>>>>>

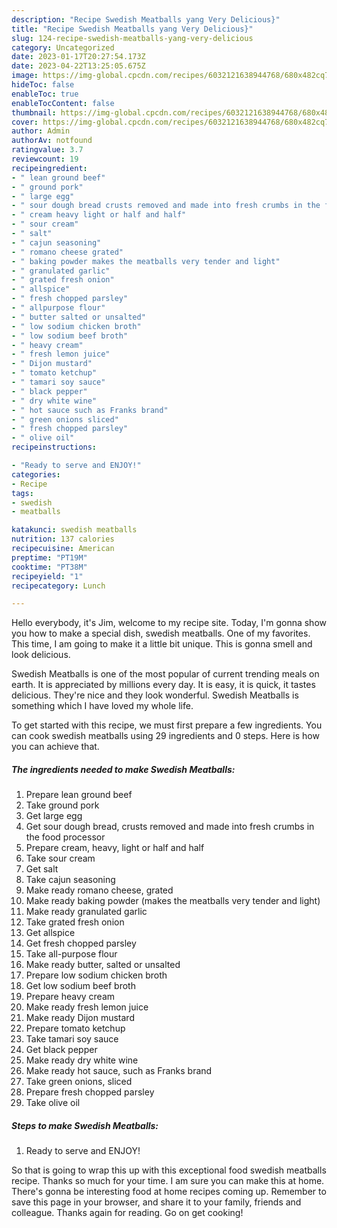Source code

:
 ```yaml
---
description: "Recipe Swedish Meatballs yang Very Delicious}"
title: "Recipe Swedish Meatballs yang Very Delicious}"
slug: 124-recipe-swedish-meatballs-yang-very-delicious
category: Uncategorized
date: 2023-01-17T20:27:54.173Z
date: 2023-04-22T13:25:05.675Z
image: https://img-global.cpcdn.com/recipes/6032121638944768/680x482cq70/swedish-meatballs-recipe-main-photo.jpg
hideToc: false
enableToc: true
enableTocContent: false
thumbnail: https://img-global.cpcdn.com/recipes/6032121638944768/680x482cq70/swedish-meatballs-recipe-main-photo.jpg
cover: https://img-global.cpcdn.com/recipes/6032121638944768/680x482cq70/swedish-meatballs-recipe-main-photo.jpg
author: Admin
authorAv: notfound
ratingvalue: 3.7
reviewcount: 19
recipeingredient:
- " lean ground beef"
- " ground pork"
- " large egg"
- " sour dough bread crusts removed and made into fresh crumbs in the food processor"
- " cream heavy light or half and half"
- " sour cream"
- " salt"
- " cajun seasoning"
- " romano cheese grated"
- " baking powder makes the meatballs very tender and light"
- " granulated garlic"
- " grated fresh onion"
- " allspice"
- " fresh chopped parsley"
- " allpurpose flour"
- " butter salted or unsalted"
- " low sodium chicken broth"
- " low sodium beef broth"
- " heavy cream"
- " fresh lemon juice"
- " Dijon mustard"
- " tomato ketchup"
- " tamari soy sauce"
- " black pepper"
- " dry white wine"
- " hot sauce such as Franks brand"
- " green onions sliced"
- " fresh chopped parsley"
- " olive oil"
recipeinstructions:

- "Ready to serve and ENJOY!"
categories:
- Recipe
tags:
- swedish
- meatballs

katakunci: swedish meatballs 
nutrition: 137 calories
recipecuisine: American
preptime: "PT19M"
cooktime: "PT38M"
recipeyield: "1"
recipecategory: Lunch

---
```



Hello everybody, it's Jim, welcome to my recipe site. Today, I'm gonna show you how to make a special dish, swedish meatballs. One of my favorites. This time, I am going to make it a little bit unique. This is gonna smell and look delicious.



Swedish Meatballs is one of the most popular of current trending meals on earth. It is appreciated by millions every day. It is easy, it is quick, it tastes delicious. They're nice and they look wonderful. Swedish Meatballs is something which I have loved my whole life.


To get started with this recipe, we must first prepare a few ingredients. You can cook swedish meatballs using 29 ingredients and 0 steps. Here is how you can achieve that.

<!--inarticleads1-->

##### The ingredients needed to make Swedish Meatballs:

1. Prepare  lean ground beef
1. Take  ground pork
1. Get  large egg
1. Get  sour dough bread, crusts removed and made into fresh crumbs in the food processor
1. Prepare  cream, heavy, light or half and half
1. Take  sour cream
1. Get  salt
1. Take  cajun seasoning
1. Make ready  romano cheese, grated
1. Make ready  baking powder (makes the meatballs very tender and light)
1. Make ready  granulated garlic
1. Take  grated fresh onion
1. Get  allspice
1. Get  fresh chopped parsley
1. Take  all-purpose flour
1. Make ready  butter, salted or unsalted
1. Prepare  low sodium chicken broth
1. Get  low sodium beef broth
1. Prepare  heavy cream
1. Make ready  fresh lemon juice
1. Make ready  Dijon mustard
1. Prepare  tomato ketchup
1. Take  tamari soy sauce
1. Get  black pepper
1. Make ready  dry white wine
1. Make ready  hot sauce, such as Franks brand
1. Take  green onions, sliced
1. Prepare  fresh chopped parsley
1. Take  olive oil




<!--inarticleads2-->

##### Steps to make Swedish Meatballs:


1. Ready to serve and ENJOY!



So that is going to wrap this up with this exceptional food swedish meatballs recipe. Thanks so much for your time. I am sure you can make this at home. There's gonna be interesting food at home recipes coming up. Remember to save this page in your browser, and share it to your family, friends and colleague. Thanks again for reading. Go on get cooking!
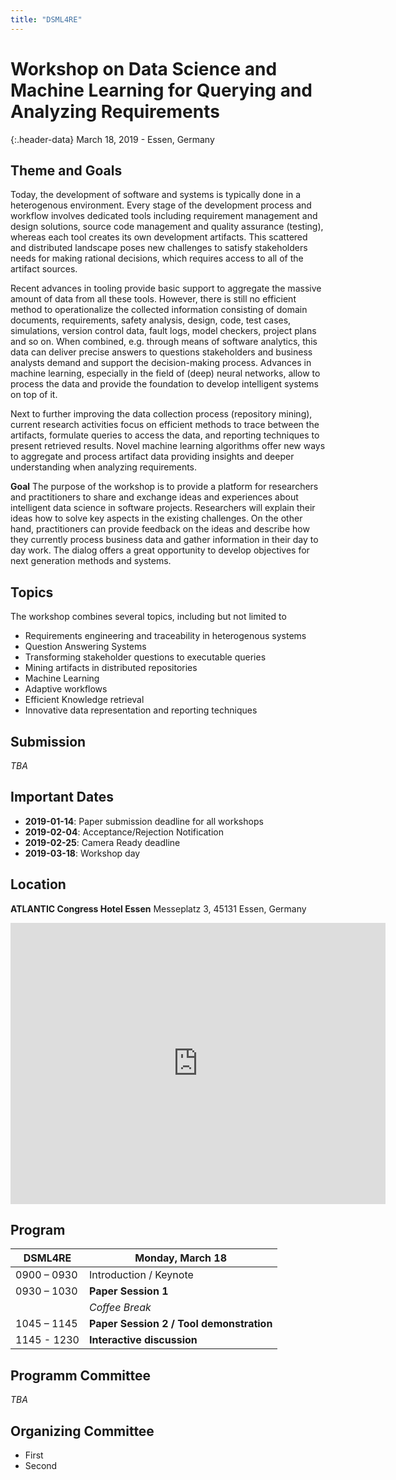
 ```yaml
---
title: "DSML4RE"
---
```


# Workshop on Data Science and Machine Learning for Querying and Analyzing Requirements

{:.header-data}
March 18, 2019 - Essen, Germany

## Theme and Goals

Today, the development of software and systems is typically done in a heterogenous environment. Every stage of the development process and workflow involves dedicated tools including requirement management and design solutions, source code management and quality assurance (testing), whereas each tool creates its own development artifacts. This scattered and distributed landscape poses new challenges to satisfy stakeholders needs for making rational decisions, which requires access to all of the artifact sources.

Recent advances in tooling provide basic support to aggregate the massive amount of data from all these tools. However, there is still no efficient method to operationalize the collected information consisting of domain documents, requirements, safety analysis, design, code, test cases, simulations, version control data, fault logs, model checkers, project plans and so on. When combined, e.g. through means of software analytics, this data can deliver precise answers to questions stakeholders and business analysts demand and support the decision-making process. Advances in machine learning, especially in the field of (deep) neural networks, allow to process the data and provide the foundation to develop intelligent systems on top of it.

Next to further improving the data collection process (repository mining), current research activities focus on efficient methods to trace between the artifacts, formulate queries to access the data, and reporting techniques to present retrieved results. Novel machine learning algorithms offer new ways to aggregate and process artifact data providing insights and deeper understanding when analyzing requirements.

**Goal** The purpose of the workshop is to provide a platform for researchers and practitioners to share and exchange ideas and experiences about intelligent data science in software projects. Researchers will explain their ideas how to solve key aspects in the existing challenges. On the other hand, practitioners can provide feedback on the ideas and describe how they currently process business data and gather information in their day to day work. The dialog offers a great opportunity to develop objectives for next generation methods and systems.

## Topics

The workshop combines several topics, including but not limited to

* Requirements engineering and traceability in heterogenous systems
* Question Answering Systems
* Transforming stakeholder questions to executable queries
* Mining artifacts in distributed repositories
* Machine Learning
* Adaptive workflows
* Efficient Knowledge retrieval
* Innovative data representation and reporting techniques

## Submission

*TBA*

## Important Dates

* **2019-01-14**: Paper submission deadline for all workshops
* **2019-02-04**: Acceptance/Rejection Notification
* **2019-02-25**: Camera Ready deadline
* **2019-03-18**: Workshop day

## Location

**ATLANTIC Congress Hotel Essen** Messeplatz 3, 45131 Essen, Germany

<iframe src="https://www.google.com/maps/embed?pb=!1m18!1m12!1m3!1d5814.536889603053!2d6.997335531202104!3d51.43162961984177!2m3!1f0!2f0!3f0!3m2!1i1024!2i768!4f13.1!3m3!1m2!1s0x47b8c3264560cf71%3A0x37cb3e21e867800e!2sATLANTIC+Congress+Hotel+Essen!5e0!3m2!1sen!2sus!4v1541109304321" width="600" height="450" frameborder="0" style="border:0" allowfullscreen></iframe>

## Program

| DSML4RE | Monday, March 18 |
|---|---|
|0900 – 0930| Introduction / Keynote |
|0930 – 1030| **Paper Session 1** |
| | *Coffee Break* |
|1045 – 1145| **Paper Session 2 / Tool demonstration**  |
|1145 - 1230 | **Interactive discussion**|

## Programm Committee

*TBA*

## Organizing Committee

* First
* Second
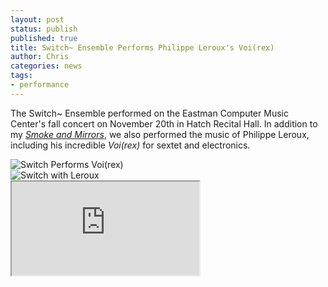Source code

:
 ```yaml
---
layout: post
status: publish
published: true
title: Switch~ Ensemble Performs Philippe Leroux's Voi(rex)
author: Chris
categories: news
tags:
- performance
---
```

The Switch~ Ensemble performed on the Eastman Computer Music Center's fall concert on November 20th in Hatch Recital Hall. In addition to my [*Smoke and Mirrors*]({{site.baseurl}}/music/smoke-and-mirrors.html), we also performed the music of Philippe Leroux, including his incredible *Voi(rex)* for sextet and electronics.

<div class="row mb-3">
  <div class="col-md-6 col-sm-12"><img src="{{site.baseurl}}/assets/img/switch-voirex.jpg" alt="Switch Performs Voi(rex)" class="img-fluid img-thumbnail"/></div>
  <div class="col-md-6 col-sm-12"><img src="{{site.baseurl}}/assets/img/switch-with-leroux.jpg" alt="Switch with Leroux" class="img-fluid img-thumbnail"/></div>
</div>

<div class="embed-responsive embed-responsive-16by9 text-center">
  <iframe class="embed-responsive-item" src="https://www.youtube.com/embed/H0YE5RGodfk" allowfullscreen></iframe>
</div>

<<<<<

BRIEF:
Each line that has the word "makes" counts once. How many such lines are in the data? Give the number alone.

ANSWER AREA:
2